__Problem__. Nothing outside the range below should be printed. Output exactly the lines from the line with "wrote this essay shortly before his death." to the line with "And here's our", both included.

Stored data

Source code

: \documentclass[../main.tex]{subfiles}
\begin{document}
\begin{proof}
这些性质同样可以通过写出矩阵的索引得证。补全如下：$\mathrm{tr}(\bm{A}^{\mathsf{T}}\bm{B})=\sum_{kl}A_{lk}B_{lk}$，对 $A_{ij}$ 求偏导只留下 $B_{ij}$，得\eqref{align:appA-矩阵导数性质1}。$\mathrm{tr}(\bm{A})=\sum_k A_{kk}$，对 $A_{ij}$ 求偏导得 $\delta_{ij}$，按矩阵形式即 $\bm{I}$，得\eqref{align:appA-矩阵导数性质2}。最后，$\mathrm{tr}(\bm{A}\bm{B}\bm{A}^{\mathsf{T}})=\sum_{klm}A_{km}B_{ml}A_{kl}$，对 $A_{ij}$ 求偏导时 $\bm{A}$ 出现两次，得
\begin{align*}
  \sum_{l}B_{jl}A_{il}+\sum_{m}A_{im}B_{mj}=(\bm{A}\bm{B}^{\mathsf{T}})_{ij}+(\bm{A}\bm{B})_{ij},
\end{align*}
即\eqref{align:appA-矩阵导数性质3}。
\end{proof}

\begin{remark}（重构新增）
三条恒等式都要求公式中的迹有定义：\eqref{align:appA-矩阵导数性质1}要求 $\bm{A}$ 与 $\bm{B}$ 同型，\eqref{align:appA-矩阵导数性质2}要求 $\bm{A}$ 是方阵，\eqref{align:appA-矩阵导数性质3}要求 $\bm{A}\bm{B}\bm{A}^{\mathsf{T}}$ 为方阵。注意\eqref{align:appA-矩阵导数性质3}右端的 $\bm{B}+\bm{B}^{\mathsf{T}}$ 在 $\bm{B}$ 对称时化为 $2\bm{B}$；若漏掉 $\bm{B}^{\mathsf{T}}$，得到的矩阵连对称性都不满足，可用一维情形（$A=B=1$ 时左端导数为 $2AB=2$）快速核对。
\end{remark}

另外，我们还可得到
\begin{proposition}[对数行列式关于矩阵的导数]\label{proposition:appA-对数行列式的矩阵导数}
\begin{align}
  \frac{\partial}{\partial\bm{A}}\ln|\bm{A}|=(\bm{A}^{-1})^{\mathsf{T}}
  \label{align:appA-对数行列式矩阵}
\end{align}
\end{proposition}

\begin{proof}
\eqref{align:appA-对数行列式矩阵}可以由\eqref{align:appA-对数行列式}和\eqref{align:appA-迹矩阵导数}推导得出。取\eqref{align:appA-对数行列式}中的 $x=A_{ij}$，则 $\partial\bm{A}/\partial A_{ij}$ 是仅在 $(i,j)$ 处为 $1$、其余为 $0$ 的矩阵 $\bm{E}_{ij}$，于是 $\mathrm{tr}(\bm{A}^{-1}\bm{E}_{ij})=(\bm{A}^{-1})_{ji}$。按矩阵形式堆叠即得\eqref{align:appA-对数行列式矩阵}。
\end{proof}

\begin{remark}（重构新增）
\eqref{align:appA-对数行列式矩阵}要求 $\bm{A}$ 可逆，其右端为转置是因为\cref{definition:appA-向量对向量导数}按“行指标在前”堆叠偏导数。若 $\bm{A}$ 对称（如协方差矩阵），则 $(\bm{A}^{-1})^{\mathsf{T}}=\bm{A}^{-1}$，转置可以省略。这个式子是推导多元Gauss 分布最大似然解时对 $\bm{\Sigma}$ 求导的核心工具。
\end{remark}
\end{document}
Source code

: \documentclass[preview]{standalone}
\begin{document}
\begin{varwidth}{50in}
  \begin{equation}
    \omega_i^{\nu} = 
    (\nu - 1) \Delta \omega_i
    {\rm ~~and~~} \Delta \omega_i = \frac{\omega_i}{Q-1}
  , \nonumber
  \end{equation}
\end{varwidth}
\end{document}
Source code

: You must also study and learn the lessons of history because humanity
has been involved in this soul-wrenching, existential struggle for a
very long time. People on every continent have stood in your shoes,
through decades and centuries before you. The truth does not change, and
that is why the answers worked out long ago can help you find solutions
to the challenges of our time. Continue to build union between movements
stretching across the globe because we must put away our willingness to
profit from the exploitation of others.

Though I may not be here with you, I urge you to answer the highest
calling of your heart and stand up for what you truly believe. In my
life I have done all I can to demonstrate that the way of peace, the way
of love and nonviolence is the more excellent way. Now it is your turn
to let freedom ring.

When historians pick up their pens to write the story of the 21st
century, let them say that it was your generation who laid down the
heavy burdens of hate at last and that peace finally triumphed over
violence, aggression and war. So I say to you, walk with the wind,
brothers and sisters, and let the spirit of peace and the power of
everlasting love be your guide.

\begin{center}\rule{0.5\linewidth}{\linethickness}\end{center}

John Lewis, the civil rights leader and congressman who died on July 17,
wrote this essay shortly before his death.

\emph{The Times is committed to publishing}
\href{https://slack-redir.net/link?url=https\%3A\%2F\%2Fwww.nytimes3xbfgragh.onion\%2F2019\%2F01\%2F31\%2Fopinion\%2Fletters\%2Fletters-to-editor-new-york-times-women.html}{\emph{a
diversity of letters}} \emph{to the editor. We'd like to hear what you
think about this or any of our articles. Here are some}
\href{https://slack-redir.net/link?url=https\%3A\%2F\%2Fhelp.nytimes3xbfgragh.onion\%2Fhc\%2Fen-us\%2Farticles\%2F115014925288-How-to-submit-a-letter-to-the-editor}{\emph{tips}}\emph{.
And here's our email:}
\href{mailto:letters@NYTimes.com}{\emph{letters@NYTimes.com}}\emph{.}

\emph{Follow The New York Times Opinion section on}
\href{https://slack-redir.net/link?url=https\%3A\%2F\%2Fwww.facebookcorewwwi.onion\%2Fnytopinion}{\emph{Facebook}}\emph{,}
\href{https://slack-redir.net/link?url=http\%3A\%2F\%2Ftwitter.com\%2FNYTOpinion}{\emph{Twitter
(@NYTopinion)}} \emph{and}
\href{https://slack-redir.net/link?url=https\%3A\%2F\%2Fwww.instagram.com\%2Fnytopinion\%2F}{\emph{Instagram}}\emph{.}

...

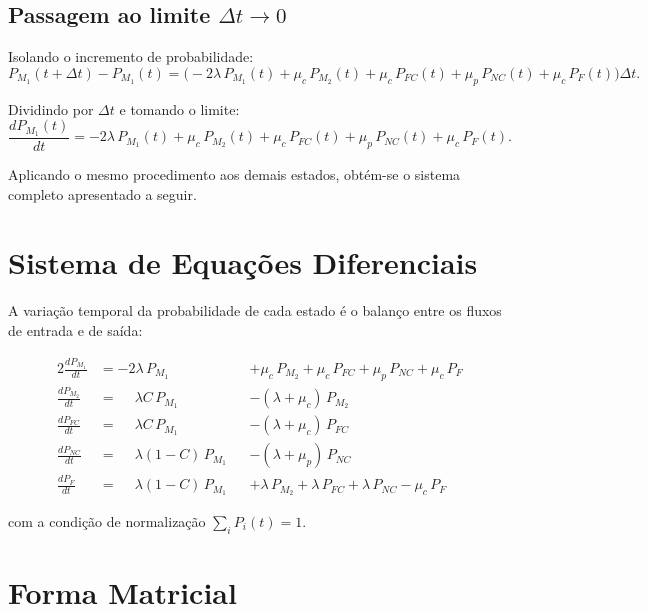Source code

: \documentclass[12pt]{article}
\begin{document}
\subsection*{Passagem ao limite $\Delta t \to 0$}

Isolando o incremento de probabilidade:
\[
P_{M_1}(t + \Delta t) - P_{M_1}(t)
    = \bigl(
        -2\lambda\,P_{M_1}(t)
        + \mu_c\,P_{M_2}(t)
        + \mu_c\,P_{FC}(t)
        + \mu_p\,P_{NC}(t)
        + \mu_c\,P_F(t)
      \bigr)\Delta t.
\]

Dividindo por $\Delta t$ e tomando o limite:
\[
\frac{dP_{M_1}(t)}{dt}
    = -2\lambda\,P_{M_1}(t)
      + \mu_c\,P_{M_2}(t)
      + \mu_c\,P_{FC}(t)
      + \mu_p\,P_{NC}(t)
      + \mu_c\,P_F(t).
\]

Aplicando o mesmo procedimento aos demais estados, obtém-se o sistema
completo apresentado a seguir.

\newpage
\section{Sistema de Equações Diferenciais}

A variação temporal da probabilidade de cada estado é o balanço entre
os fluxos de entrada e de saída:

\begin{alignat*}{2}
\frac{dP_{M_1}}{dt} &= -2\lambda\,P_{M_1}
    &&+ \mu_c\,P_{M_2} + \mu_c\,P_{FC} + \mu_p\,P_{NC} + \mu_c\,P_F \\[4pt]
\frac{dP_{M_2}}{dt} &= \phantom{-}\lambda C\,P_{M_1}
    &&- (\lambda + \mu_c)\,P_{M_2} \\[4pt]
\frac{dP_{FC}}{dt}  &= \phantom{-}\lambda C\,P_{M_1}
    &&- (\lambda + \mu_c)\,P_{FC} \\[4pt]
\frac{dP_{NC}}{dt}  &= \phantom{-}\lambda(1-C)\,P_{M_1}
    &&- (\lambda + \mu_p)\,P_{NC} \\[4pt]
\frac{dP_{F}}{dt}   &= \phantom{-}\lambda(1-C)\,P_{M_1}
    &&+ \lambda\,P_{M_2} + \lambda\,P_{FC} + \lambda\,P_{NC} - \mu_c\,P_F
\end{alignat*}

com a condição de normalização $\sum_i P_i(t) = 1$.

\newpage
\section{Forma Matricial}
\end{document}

--

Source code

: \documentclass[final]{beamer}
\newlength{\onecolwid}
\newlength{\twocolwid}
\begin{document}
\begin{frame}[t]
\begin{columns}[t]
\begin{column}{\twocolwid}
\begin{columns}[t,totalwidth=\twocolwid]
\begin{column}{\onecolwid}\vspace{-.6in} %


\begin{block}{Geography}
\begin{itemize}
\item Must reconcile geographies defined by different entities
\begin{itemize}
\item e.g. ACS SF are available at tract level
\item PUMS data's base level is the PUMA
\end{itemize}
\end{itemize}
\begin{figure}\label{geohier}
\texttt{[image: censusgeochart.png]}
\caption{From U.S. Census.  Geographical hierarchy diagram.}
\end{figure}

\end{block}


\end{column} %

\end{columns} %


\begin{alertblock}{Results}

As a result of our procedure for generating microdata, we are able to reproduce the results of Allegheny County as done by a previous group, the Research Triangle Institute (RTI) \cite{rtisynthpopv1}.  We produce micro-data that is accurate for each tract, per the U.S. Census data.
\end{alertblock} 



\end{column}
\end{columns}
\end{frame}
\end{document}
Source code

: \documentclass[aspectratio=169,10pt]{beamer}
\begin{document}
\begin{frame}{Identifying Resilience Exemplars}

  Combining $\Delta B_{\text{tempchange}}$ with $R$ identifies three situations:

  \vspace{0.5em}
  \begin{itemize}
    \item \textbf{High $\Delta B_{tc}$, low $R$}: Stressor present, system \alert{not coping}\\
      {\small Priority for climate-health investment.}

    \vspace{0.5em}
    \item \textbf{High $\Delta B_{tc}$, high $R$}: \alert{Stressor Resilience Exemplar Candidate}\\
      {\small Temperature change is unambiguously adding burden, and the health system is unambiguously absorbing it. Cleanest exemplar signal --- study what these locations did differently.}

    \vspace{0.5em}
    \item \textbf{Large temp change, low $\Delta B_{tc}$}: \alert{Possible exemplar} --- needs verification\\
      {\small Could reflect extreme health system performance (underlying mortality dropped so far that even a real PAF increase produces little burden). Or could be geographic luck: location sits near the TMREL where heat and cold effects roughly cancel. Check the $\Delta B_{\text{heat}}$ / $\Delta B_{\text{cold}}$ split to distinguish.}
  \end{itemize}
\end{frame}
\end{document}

__Solution__.
wrote this essay shortly before his death.

\emph{The Times is committed to publishing}
\href{https://slack-redir.net/link?url=https\%3A\%2F\%2Fwww.nytimes3xbfgragh.onion\%2F2019\%2F01\%2F31\%2Fopinion\%2Fletters\%2Fletters-to-editor-new-york-times-women.html}{\emph{a
diversity of letters}} \emph{to the editor. We'd like to hear what you
think about this or any of our articles. Here are some}
\href{https://slack-redir.net/link?url=https\%3A\%2F\%2Fhelp.nytimes3xbfgragh.onion\%2Fhc\%2Fen-us\%2Farticles\%2F115014925288-How-to-submit-a-letter-to-the-editor}{\emph{tips}}\emph{.
And here's our email:}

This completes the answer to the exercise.